Provided records ▸
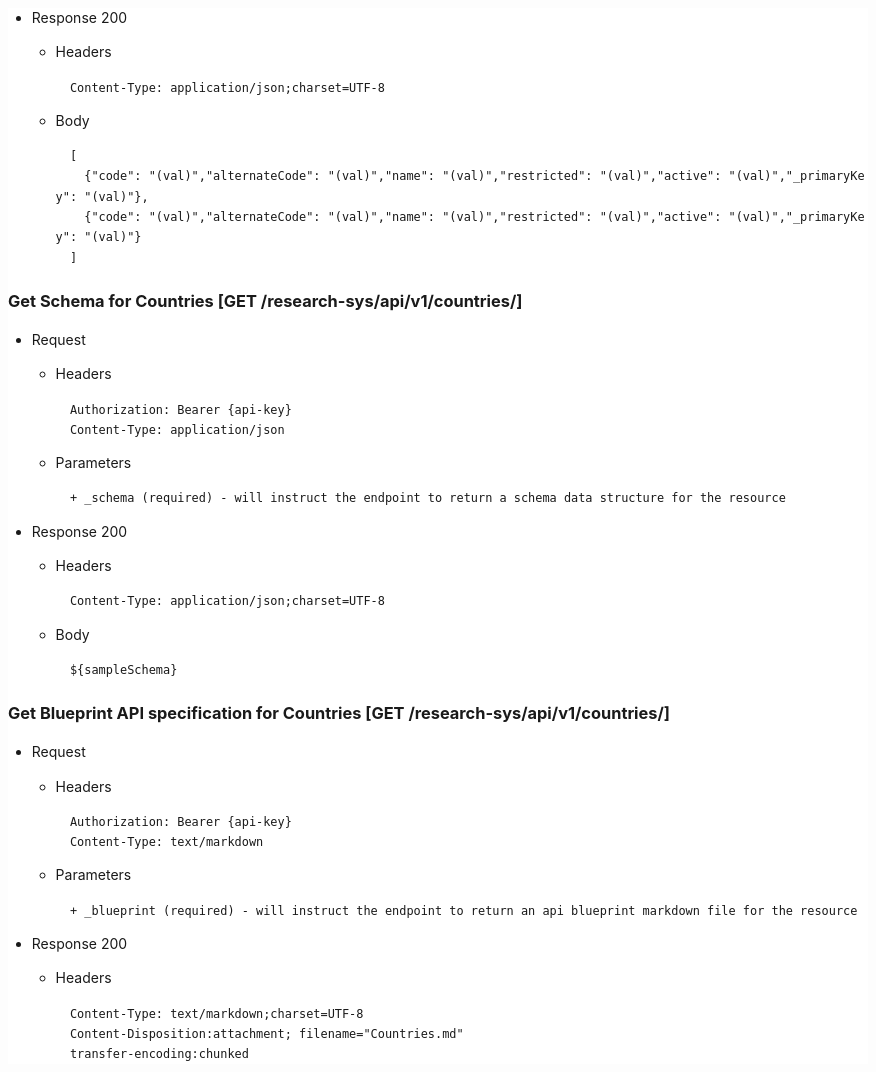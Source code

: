
+ Response 200
    + Headers

            Content-Type: application/json;charset=UTF-8

    + Body
    
            [
              {"code": "(val)","alternateCode": "(val)","name": "(val)","restricted": "(val)","active": "(val)","_primaryKey": "(val)"},
              {"code": "(val)","alternateCode": "(val)","name": "(val)","restricted": "(val)","active": "(val)","_primaryKey": "(val)"}
            ]
			
### Get Schema for Countries [GET /research-sys/api/v1/countries/]
	 
+ Request

    + Headers

            Authorization: Bearer {api-key}
            Content-Type: application/json
    
    + Parameters

            + _schema (required) - will instruct the endpoint to return a schema data structure for the resource

+ Response 200
    + Headers

            Content-Type: application/json;charset=UTF-8

    + Body
    
            ${sampleSchema}
		
### Get Blueprint API specification for Countries [GET /research-sys/api/v1/countries/]
	 
+ Request

    + Headers

            Authorization: Bearer {api-key}
            Content-Type: text/markdown
    
    + Parameters
    
            + _blueprint (required) - will instruct the endpoint to return an api blueprint markdown file for the resource

+ Response 200
    + Headers

            Content-Type: text/markdown;charset=UTF-8
            Content-Disposition:attachment; filename="Countries.md"
            transfer-encoding:chunked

Task goal ▸
Print each line, exactly as written, from the one that contains "structure for the resource" to the end of the data above, with both end lines included and nothing else.

Expected output ▸
            + _schema (required) - will instruct the endpoint to return a schema data structure for the resource

+ Response 200
    + Headers

            Content-Type: application/json;charset=UTF-8

    + Body
    
            ${sampleSchema}
		
### Get Blueprint API specification for Countries [GET /research-sys/api/v1/countries/]
	 
+ Request

    + Headers

            Authorization: Bearer {api-key}
            Content-Type: text/markdown
    
    + Parameters
    
            + _blueprint (required) - will instruct the endpoint to return an api blueprint markdown file for the resource

+ Response 200
    + Headers

            Content-Type: text/markdown;charset=UTF-8
            Content-Disposition:attachment; filename="Countries.md"
            transfer-encoding:chunked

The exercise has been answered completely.